The forum is widely used by Chinese people who have moved to North America to study or work. Users in 2020 discussed having the "sword of Damocles" hanging over their heads in response to proposed changes from the United States Department of Homeland Security that would shorten how much time international students could remain in the country. A significant number of the forum's posters in 2023 considered moving back to China and discussed how the American and Chinese work environments were different. For multiple weeks in 2023, the hashtag "#USLayoffs" was popular and numerous commenters discussed visa problems. Forum participants made the hashtags "#IsItTooLateToLearnCoding" and "#HowArtandBizMajorsBecomeProgrammers" trend as many people who had studied majors outside of computer science like education, literature, and finance hoped to find a programming role. On October 12, 2022, a female Chinese student who had graduated from Olin Business School in 2012 made a pseudonymous allegation of sexual harassment on a 1Point3Acres WeChat post against Philip H. Dybvig after he received the 2022 Nobel Memorial Prize in Economic Sciences.

==CovidNet==
Headed by the website's co-founder Guo, a volunteer contingent in January 2020 began collecting real-time data for CovidNet, 1Point3Acres' COVID-19 tracker.

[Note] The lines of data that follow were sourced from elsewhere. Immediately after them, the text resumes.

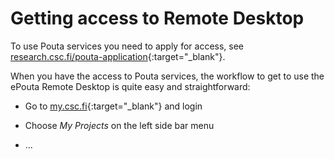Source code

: # Getting access to Remote Desktop


To use Pouta services you need to apply for access, see [research.csc.fi/pouta-application](https://research.csc.fi/pouta-application){:target="_blank"}.

When you have the access to Pouta services, the workflow to get to use the ePouta Remote Desktop is quite easy 
and straightforward:

* Go to [my.csc.fi](https://my.csc.fi/){:target="_blank"} and login

* Choose *My Projects* on the left side bar menu

* ...


<!---(What to do to get a remote desktop icon to show in hammer?)-->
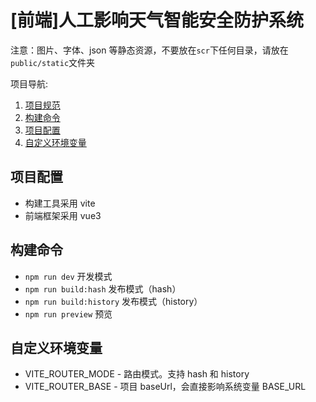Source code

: # [前端]人工影响天气智能安全防护系统

注意：图片、字体、json 等静态资源，不要放在`scr`下任何目录，请放在`public/static`文件夹

项目导航:

1.  [项目规范](https://github.com/bestime/code-standard)
2.  [构建命令](#构建命令)
3.  [项目配置](#项目配置)
4.  [自定义环境变量](#自定义环境变量)

## 项目配置

- 构建工具采用 vite
- 前端框架采用 vue3

## 构建命令

- `npm run dev` 开发模式
- `npm run build:hash` 发布模式（hash）
- `npm run build:history` 发布模式（history）
- `npm run preview` 预览

## 自定义环境变量

- VITE_ROUTER_MODE - 路由模式。支持 hash 和 history
- VITE_ROUTER_BASE - 项目 baseUrl，会直接影响系统变量 BASE_URL
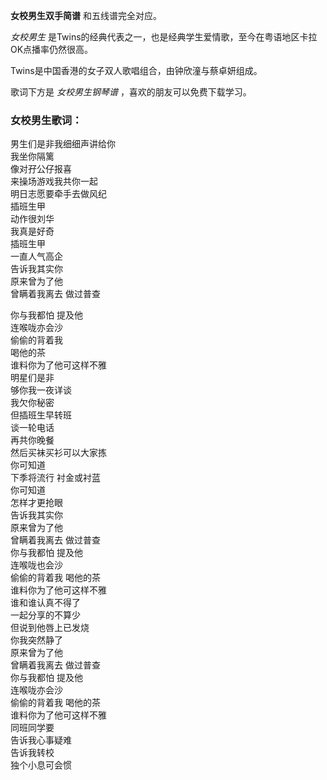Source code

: 

**女校男生双手简谱** 和五线谱完全对应。

_女校男生_ 是Twins的经典代表之一，也是经典学生爱情歌，至今在粤语地区卡拉OK点播率仍然很高。

Twins是中国香港的女子双人歌唱组合，由钟欣潼与蔡卓妍组成。

歌词下方是 _女校男生钢琴谱_ ，喜欢的朋友可以免费下载学习。

### 女校男生歌词：

男生们是非我细细声讲给你  
我坐你隔篱  
像对孖公仔报喜  
来操场游戏我共你一起  
明日志愿要牵手去做风纪  
插班生甲  
动作很刘华  
我真是好奇  
插班生甲  
一直人气高企  
告诉我其实你  
原来曾为了他  
曾瞒着我离去 做过普查

你与我都怕 提及他  
连喉咙亦会沙  
偷偷的背着我  
喝他的茶  
谁料你为了他可这样不雅  
明星们是非  
够你我一夜详谈  
我欠你秘密  
但插班生早转班  
谈一轮电话  
再共你晚餐  
然后买袜买衫可以大家拣  
你可知道  
下季将流行 衬金或衬蓝  
你可知道  
怎样才更抢眼  
告诉我其实你  
原来曾为了他  
曾瞒着我离去 做过普查  
你与我都怕 提及他  
连喉咙也会沙  
偷偷的背着我 喝他的茶  
谁料你为了他可这样不雅  
谁和谁认真不得了  
一起分享的不算少  
但说到他唇上已发烧  
你我突然静了  
原来曾为了他  
曾瞒着我离去 做过普查  
你与我都怕 提及他  
连喉咙亦会沙  
偷偷的背着我 喝他的茶  
谁料你为了他可这样不雅  
同班同学要  
告诉我心事疑难  
告诉我转校  
独个小息可会惯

Initially covering real-time North American data only, it later tracked additional countries. The CovidNet dashboard tracks data at the county level, is interactive, and contains information about how many people got COVID-19 and how many people recovered from it or died from it. While 1Point3Acres full-time employees built the engineering to power CovidNet, volunteers including engineers, professors, and data scientists collected data. In June 2020, 522 groups were using CovidNet, which had garnered over 225 million views. By June 2021, it received more than 2.8 billion views. Lauren Gardner, who created a Johns Hopkins University dashboard to track COVID-19 data, used 1Point3Acres, which assembles COVID-19 data from multiple media publications. The University of Chicago's Center for Spatial Data Science used 1Point3Acres's data to put together an "interactive visualization" of COVID-19 outbreaks, while Esri used data from 1Point3Acre for its dashboard. The Centers for Disease Control and Prevention (CDC) used the 1Point3Acres tracker as one of its data sources.

The Chinese edition of Scientific American in June 2020 called CovidNet "the world's most real-time, extensive, and geographically differentiated COVID-19 tracking platform". An article in Cartography and Geographic Information Science said CovidNet "may possess unique advantages in early reporting of data, but for the most part it has lower disagreement coefficients with other datasets to date". Researchers in the journal IEEE Access discussed a shortcoming of CovidNet, writing, "Another issue is for a display dashboard, the raw data is difficult to access by the public (even it claims the data could be distributed with permission). Hence, it is impossible for users to define the granularity of data, filter the content of data and select the categories of data for customized scholar research."